• [Instructions for the task]:
What is needed is each line of the data below that holds the string "same".

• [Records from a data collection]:
=-=-=

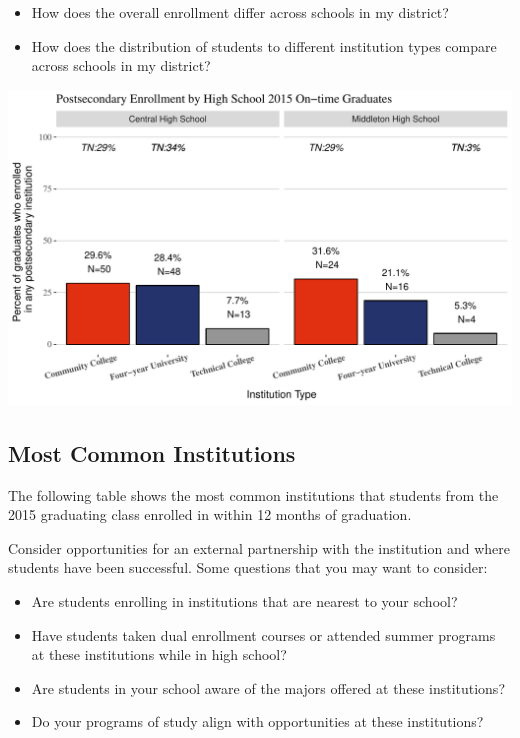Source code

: \documentclass[11pt,]{article}
\providecommand{\tightlist}{%
  \setlength{\itemsep}{0pt}\setlength{\parskip}{0pt}}
\begin{document}
\begin{itemize}
\tightlist
\item
  How does the overall enrollment differ across schools in my district?
\item
  How does the distribution of students to different institution types
  compare across schools in my district?
\end{itemize}

\includegraphics{20170411_PSWRR_no_CTE_files/figure-latex/Enrollment by School-1.pdf}

\newpage

\subsection{Most Common Institutions}\label{most-common-institutions}

The following table shows the most common institutions that students
from the 2015 graduating class enrolled in within 12 months of
graduation.

Consider opportunities for an external partnership with the institution
and where students have been successful. Some questions that you may
want to consider:

\begin{itemize}
\tightlist
\item
  Are students enrolling in institutions that are nearest to your
  school?
\item
  Have students taken dual enrollment courses or attended summer
  programs at these institutions while in high school?
\item
  Are students in your school aware of the majors offered at these
  institutions?
\item
  Do your programs of study align with opportunities at these
  institutions?
\end{itemize}
\end{document}
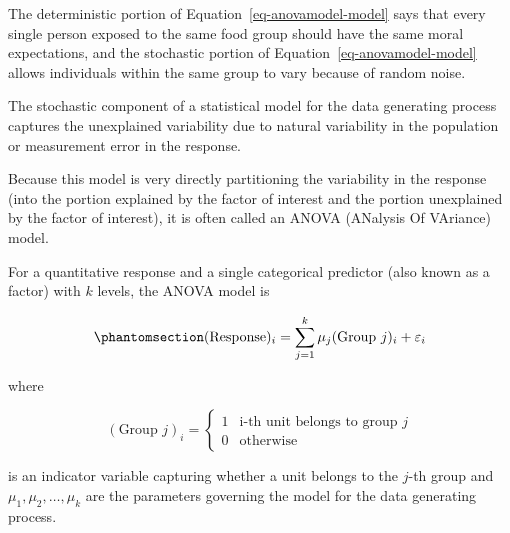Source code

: \documentclass[
  letterpaper,
  DIV=11,
  numbers=noendperiod]{scrreprt}
\theoremstyle{definition}
\theoremstyle{definition}
\theoremstyle{plain}
\theoremstyle{remark}
\begin{document}
The deterministic portion of Equation~\ref{eq-anovamodel-model} says
that every single person exposed to the same food group should have the
same moral expectations, and the stochastic portion of
Equation~\ref{eq-anovamodel-model} allows individuals within the same
group to vary because of random noise.

\begin{tcolorbox}[enhanced jigsaw, colbacktitle=quarto-callout-tip-color!10!white, colback=white, left=2mm, title=\textcolor{quarto-callout-tip-color}{\faLightbulb}\hspace{0.5em}{Big Idea}, toptitle=1mm, leftrule=.75mm, breakable, bottomrule=.15mm, arc=.35mm, rightrule=.15mm, toprule=.15mm, coltitle=black, opacityback=0, colframe=quarto-callout-tip-color-frame, opacitybacktitle=0.6, bottomtitle=1mm, titlerule=0mm]

The stochastic component of a statistical model for the data generating
process captures the unexplained variability due to natural variability
in the population or measurement error in the response.

\end{tcolorbox}

Because this model is very directly partitioning the variability in the
response (into the portion explained by the factor of interest and the
portion unexplained by the factor of interest), it is often called an
ANOVA (ANalysis Of VAriance) model.

\begin{tcolorbox}[enhanced jigsaw, colbacktitle=quarto-callout-important-color!10!white, colback=white, left=2mm, title=\textcolor{quarto-callout-important-color}{\faExclamation}\hspace{0.5em}{ANOVA Model}, toptitle=1mm, leftrule=.75mm, breakable, bottomrule=.15mm, arc=.35mm, rightrule=.15mm, toprule=.15mm, coltitle=black, opacityback=0, colframe=quarto-callout-important-color-frame, opacitybacktitle=0.6, bottomtitle=1mm, titlerule=0mm]

For a quantitative response and a single categorical predictor (also
known as a factor) with \(k\) levels, the ANOVA model is

\begin{equation}\phantomsection\label{eq-anova}{(\text{Response})_i = \sum_{j = 1}^{k} \mu_j (\text{Group } j)_i + \varepsilon_i}\end{equation}

where

\[(\text{Group } j)_i = \begin{cases} 1 & \text{i-th unit belongs to group } j \\ 0 & \text{otherwise} \end{cases}\]

is an indicator variable capturing whether a unit belongs to the
\(j\)-th group and \(\mu_1, \mu_2, \dotsc, \mu_k\) are the parameters
governing the model for the data generating process.

\end{tcolorbox}
\end{document}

=-=-=

• [Task result]:
that every single person exposed to the same food group should have the
same moral expectations, and the stochastic portion of
Equation~\ref{eq-anovamodel-model} allows individuals within the same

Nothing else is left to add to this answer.